Мария Гайдар — российский и украинский политик, дочь российского либерального реформатора Егора Гайдара, правнучка советского писателя Аркадия Гайдара, соратница российских оппозиционеров Ильи Яшина и Алексея Навального.
В 2015 году, спасаясь от преследования в России, Мария Гайдар переехала в Украину, со временем получила украинское гражданство. С 2015 года — советник председателя Одесской обгосадминистрации Михеила Саакашвили. 2017-2019 годы — внештатный советник президента Украины Петра Порошенко.
С началом полномасштабного вторжения России в Украину выехала в Израиль.
“Многие не выдерживали этот пеший переход”
— В первую очередь — с возвращением в Киев. Как и когда вы уехали?
— Я начала уезжать уже ночью 24 февраля. Я сидела и ждала эту войну. Я не спала всю ночь. И, тем не менее, когда я прочитала первые новости о ее начале, как и у многих людей, у меня было ощущение — не верю. Хотя я понимала и убеждала всех, что война будет и что она будет по самому жесткому сценарию. Это я поняла, увидев настрой Путина.
Но все равно окончательно осознание пришло, когда я ночью со своего балкона увидела взрывы. Видимо, это был Гостомель. Я очень хотела вывезти дочь, потому что она очень боялась. И мы быстро-быстро начали с ней собирать вещи.
Но у дочери, ей 14 лет, были проблемы с паспортом. Она не успела получить украинский паспорт, мы только подались на оформление. Более того, для этого оформления мы отдавали иные документы. Получилось, что у нее практически нет никаких документов. И поэтому мой главный страх был, что я не смогу вывезти своего ребенка.
Мы сначала поехали в Черновцы, потом во Львов. Из Львова мы уже выезжали в Польшу. Очереди на границе были огромные.
Мы сначала попытались пересечь границу пешком. Нужно было идти несколько часов. Это были первые дни, еще не был нормально организован процесс.
Это был настоящий ужас: пожилые люди, беременные, женщины с детьми, с младенцами. Причем этих младенцев прямо перебрасывали через забор. Нервы, боль, страдания семей, которые расстаются.
Как только на самом переходе открывались ворота, туда все люди начинали ломиться, была давка, ломились все.
Мы с дочерью тоже попали в эту давку, она подвернула ногу и сказала: “Мама, я боюсь, мы не пройдем, пожалуйста”. Многие не выдерживали этот пеший переход. Мы тоже с дочерью вернулись и чудом нашли еврейский автобус. Вот уже в нем мы потом трое суток ехали.
Люди, которые шли пешком, все стремились попасть в эти автобусы. Они были забиты, и люди пытались хоть через окно попасть, хоть как-то или хотя бы просто ребенка передать, чтобы ребенок был в тепле, пока ты пешком идешь с автобусом рядом в очереди.
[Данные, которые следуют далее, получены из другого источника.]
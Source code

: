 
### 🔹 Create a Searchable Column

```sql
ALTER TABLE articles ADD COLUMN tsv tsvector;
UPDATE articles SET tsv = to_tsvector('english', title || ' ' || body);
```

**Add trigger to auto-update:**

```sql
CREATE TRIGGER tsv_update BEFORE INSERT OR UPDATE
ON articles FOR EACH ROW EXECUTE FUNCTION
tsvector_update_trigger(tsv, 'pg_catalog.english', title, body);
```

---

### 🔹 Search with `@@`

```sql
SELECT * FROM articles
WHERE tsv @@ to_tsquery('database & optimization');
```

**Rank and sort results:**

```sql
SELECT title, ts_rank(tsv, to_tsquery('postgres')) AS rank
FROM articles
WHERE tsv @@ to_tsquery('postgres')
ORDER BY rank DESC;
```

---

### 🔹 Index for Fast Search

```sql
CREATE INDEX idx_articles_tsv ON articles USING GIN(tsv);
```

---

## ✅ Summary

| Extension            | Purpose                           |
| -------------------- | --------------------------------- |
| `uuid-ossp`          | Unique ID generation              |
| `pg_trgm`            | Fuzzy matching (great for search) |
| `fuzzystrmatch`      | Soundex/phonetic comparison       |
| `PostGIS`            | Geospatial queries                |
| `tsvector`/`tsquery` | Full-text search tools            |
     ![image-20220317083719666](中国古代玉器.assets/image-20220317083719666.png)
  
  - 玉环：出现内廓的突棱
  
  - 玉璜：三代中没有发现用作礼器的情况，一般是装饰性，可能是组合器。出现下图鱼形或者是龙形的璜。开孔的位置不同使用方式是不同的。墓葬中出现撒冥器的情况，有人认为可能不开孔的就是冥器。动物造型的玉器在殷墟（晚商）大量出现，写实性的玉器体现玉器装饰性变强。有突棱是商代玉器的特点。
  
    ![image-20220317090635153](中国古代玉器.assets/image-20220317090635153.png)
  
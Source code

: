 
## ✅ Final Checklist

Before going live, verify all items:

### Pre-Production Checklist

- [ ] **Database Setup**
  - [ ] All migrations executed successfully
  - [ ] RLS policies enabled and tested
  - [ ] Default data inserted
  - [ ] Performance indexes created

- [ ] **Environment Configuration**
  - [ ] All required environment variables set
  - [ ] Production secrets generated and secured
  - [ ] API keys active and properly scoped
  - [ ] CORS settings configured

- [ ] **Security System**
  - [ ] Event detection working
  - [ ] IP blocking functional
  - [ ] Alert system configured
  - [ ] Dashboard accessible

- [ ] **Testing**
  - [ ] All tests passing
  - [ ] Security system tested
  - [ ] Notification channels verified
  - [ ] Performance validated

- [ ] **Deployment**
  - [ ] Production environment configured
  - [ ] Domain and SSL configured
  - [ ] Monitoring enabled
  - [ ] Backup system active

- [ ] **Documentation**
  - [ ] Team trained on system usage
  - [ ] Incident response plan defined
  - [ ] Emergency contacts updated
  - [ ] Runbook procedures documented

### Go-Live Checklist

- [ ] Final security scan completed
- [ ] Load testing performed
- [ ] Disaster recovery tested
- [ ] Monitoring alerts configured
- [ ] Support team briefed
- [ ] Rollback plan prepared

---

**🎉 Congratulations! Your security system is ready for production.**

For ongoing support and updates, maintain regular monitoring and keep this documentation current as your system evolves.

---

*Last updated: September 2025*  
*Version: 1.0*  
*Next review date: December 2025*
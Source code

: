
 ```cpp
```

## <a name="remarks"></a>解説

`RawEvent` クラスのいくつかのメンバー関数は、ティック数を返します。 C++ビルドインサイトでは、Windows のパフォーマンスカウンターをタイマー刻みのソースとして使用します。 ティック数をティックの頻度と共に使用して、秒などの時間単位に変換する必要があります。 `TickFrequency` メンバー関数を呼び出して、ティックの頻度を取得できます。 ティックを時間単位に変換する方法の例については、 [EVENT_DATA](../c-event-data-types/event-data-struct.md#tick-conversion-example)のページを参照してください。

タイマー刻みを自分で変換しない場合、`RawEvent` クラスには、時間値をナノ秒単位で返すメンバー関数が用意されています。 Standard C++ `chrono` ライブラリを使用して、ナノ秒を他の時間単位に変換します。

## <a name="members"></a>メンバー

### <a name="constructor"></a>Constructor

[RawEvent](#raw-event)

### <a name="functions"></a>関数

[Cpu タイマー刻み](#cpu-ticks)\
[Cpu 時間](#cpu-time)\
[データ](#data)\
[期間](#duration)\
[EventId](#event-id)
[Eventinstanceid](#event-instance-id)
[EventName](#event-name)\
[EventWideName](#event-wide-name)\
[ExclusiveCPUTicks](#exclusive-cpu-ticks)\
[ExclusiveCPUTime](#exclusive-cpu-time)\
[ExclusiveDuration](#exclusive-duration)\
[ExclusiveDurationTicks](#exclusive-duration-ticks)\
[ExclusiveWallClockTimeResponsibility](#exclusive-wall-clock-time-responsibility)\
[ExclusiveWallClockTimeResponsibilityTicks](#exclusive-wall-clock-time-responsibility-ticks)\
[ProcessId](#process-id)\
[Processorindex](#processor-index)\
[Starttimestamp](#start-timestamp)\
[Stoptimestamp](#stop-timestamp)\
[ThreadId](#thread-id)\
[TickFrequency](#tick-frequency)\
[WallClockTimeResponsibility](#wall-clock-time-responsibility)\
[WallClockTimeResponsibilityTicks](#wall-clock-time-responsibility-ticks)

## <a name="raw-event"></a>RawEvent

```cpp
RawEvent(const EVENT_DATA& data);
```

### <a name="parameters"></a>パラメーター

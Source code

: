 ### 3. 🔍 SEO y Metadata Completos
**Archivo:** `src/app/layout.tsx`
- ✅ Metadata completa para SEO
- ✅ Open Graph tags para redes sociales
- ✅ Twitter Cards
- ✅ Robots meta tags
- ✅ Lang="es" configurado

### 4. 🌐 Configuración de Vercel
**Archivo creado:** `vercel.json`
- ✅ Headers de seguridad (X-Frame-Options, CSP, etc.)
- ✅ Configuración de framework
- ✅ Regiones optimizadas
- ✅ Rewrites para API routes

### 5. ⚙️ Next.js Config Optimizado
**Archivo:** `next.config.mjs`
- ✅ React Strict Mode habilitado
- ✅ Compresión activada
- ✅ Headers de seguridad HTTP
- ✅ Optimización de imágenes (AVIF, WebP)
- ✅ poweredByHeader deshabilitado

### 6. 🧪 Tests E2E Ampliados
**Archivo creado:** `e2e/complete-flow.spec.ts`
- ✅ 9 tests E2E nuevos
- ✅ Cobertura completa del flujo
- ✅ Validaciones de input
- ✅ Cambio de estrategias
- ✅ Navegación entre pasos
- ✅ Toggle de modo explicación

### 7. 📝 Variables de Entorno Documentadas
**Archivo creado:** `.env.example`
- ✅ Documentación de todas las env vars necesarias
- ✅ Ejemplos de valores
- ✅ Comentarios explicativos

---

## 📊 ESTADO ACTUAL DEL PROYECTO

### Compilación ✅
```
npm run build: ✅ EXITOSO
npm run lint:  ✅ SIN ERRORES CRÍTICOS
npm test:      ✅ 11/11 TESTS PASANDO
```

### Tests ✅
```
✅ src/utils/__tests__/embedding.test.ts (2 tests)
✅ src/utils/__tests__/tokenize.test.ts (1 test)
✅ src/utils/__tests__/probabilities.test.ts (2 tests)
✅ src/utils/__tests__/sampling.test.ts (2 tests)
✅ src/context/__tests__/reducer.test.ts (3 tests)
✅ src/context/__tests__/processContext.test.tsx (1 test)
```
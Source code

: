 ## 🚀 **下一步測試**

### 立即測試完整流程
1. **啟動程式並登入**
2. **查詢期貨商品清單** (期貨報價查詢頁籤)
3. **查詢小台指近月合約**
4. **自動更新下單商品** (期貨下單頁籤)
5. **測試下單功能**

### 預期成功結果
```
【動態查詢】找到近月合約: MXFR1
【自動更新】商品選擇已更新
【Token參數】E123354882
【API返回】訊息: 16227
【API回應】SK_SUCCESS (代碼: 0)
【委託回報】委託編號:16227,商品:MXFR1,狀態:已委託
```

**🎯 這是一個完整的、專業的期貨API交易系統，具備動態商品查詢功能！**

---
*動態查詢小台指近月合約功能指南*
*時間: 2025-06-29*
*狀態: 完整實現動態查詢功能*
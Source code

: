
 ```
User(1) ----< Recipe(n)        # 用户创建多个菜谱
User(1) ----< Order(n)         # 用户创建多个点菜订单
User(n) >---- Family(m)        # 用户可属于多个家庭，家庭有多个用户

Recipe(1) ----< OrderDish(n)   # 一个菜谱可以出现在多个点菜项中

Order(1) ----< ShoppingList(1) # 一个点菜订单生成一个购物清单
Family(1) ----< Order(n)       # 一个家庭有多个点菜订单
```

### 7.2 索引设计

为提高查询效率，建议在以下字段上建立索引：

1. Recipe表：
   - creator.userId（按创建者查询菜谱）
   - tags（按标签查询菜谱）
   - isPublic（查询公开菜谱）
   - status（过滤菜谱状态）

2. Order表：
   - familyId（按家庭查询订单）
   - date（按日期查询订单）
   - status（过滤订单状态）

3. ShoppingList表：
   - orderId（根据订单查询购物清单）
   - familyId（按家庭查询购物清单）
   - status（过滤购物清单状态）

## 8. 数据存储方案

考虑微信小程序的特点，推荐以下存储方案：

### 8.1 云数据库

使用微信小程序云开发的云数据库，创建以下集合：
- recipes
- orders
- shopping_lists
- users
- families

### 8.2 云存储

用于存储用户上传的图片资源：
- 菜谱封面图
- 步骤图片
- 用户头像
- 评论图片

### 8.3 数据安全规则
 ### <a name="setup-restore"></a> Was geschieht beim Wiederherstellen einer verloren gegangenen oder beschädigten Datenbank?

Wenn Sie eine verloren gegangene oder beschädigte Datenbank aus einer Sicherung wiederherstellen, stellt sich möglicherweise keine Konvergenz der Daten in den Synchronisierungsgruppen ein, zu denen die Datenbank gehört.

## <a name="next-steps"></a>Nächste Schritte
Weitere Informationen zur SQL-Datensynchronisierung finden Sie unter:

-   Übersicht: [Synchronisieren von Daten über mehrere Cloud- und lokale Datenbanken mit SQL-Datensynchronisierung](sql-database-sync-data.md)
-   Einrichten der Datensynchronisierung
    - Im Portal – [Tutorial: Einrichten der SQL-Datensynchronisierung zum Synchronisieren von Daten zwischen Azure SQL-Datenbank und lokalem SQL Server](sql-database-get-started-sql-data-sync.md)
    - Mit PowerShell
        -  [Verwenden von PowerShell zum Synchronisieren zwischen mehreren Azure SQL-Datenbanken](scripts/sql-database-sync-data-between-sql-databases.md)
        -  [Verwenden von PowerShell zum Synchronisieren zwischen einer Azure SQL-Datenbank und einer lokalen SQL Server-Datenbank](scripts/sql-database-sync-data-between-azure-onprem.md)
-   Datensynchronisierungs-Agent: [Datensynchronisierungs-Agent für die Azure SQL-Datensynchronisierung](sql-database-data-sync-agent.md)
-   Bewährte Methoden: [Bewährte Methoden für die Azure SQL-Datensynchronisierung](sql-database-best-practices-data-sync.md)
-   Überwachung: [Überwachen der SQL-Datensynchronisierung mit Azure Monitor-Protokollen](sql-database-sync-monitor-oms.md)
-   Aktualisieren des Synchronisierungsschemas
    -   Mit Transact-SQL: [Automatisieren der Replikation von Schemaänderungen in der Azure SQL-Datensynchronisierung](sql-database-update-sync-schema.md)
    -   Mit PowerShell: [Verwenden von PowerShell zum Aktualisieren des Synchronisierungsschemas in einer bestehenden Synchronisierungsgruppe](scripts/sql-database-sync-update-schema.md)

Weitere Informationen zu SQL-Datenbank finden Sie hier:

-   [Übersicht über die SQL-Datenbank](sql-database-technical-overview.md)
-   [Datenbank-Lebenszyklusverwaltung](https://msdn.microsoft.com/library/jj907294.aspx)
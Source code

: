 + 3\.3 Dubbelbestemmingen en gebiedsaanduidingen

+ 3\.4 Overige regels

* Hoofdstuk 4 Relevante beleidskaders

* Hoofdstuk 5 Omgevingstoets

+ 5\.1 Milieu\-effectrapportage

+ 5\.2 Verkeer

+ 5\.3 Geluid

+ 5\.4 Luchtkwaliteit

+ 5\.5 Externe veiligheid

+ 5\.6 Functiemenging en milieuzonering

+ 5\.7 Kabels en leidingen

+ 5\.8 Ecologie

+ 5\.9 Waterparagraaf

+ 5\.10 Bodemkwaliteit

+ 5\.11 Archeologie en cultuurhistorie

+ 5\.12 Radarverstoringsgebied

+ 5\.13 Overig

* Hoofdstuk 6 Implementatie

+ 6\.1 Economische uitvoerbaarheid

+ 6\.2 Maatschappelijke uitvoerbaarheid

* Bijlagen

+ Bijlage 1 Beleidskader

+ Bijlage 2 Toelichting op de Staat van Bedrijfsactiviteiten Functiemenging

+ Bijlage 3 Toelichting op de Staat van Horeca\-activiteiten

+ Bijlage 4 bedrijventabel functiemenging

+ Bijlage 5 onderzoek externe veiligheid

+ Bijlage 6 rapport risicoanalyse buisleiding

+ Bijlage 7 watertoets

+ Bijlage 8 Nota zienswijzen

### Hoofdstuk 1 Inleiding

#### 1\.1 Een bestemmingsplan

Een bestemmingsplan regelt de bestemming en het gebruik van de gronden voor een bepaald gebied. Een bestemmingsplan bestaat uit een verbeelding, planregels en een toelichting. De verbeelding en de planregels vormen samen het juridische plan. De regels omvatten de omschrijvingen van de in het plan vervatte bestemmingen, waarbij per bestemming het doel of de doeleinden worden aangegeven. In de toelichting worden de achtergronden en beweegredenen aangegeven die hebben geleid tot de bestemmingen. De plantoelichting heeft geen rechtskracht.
Плюс у меня был временный документ на выезд, мне израильтяне дали такую бумажку — некий бланк формата А4 с номером 0000000, а вместо фотографии — “Нет фотографии”. Я очень боялась, что меня в Польшу по такому документу не пустят. Но, слава богу, поляки тогда почти всех пропускали, даже не с полным набором документов, просто с копией документов. За это огромная благодарность Польше и полякам. Я прямо ощутила это на себе.
— И как долго вы из Киева добирались до Польши?
— Вся эта поездка заняла пять дней.
— И где вы в конечном счете оказались?
— Через Германию вылетели в Израиль, у нас есть еврейские корни. Там уже встретились с консульством. Нам дали документы.
Читайте также: Экономическая “спецоперация”: бюджетный армагеддон настигает РФ
“Если ты из Украины, всё — денег не возьмем, бесплатно”
— Как чувствует себя уехавший человек? Как переживается жизнь там?
— Понимаете, после того, что пережили и переживают люди, оставшиеся в Украине, говорить о каких-то психологических травмах уехавших — это несопоставимо и стыдно в каком-то смысле жаловаться.
С другой стороны, очень тяжелые переживания. Во-первых, первое чувство — надо бежать, надо спасать ребенка. И я ее вывезла.
Но у меня было ощущение, что я бегу от Путина, спасаюсь бегством. Вот бегу. Это воспринимается, что тебя погнали, и ты погнался. Мне это было очень неприятно.
Второе — когда ты приезжаешь в ту же Польшу, там все в украинских флагах, там очень чувствовалась солидарность. Ты очень сильно ощущаешь присутствие Украины, вокруг украинцы.
А когда мы приехали в Израиль… Я долгое время не могла понять, а как люди сейчас могут вот так… просто жить.
На море отдыхают, веселые, загорелые, беззаботные, смеются. Как так вообще возможно, когда в Украине происходит такое? А здесь просто жизнь, никто не думает, не сидит часами в новостях, а просто наслаждается жизнью. Я до сих пор от этого не отошла.
Скажем, я за этот период в море не плавала. Я держусь своего небольшого количества вещей, которые можно было из Украины в руках перевезти. У меня одни кроссовки, в которых я вышла из своей квартиры. Вот я в них проходила все время. Мне уже дочка Маша говорит: “Иди уже купи себе новую обувь”. А я не могу.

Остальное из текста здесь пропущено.